Cash rewards offered to save sea turtles
NATIONAL PARKS on the Andaman coast are offering cash rewards to those who discover sea turtle nests and notify park officers in an attempt to protect the endangered species from extinction.
Marine National Park Operation Centre 2 at Phuket announced earlier this week it would offer a cash reward of up to Bt20,000 to anyone who finds new turtle nests on the beaches of Phuket and Phang Nga in order to ensure that the turtle eggs will not be smuggled and sold in the black market and to ensure that the rare, newborn sea turtles will have a higher survival rate.
Sea turtles’ nesting season on the Andaman coast off southern Thailand is between November and March every year. The national park authority has been encouraging people to help the park officers conserve sea turtles by finding turtle nests. People who find leatherback turtle’s nest will be granted a Bt20,000 reward, while the prize for finding the nest of other marine turtle species is Bt10,000.
Marine National Park Operation Centre 2 also pointed out that those who discover the turtle nests must inform the park officers to safely retrieve the turtle eggs immediately and they must not retrieve the turtle eggs themselves, because not only is it against the law but also improper transportation of turtle eggs may hamper its hatching.
Phang Nga’s Khao Lampi-Hat Thai Mueang National Park chief Mongkol Lieuwiriyakul said the sea turtle conservation measure to reward people who help the park officers identify and safely retrieve turtle eggs is not new.

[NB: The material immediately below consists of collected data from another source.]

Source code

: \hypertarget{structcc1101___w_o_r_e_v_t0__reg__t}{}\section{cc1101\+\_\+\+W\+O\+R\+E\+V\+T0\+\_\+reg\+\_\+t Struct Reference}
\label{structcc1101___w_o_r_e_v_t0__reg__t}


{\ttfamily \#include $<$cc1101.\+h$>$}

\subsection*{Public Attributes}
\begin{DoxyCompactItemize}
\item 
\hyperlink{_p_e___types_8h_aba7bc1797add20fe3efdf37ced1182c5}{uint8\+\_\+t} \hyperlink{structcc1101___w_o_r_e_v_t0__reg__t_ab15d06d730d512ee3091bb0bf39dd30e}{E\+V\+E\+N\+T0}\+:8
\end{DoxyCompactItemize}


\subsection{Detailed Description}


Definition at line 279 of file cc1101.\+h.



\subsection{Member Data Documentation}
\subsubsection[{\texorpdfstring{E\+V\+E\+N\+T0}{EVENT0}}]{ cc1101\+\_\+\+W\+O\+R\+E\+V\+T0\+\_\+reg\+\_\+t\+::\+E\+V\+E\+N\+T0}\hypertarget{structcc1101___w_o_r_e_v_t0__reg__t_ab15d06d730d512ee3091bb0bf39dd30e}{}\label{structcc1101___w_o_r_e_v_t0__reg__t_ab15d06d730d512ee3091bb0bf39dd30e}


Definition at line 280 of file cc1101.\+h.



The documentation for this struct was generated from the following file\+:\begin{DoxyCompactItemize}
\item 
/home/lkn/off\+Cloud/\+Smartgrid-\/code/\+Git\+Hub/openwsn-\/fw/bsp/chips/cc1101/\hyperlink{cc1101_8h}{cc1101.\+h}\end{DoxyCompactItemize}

The park has followed this policy for many years, but this nesting season is the first time that the campaign has been widely publicised and such a high reward offered.
Mongkol said the retrieved eggs will be relocated to a safe location and when the eggs are hatched, the park officers will look after the hatchlings until they are strong enough before returning them to the sea in order to increase their survival rate.
“Due to the lack of an advertising campaign, we did not get much collaboration from the public. Giving the people who find the turtle nests just a few thousand baht is not compelling enough, because they can sell turtle eggs in the black market at a far higher price,” he said.
It was also revealed that the price of turtle eggs in the black market was as high as Bt300 per egg.
“This is why this year we decided to increase the financial reward and widely advertised the campaign both in local and social media,” Mongkol added.
People in the coastal areas of Southeast Asia have a long tradition of hunting sea turtles for meat and consuming turtle eggs, as in the past the turtle population was abundant and turtle eggs could be commonly found.
However, this tradition has led to a large drop in the sea-turtle population and critically endangered the survival of many turtle species, especially the leatherback turtle. Authorities have registered all species of sea turtles in Thailand as conserved animals and the poaching or collecting of turtle eggs are now illegal. Even though sea turtles are conserved by law in Thailand, their number has reduced even further.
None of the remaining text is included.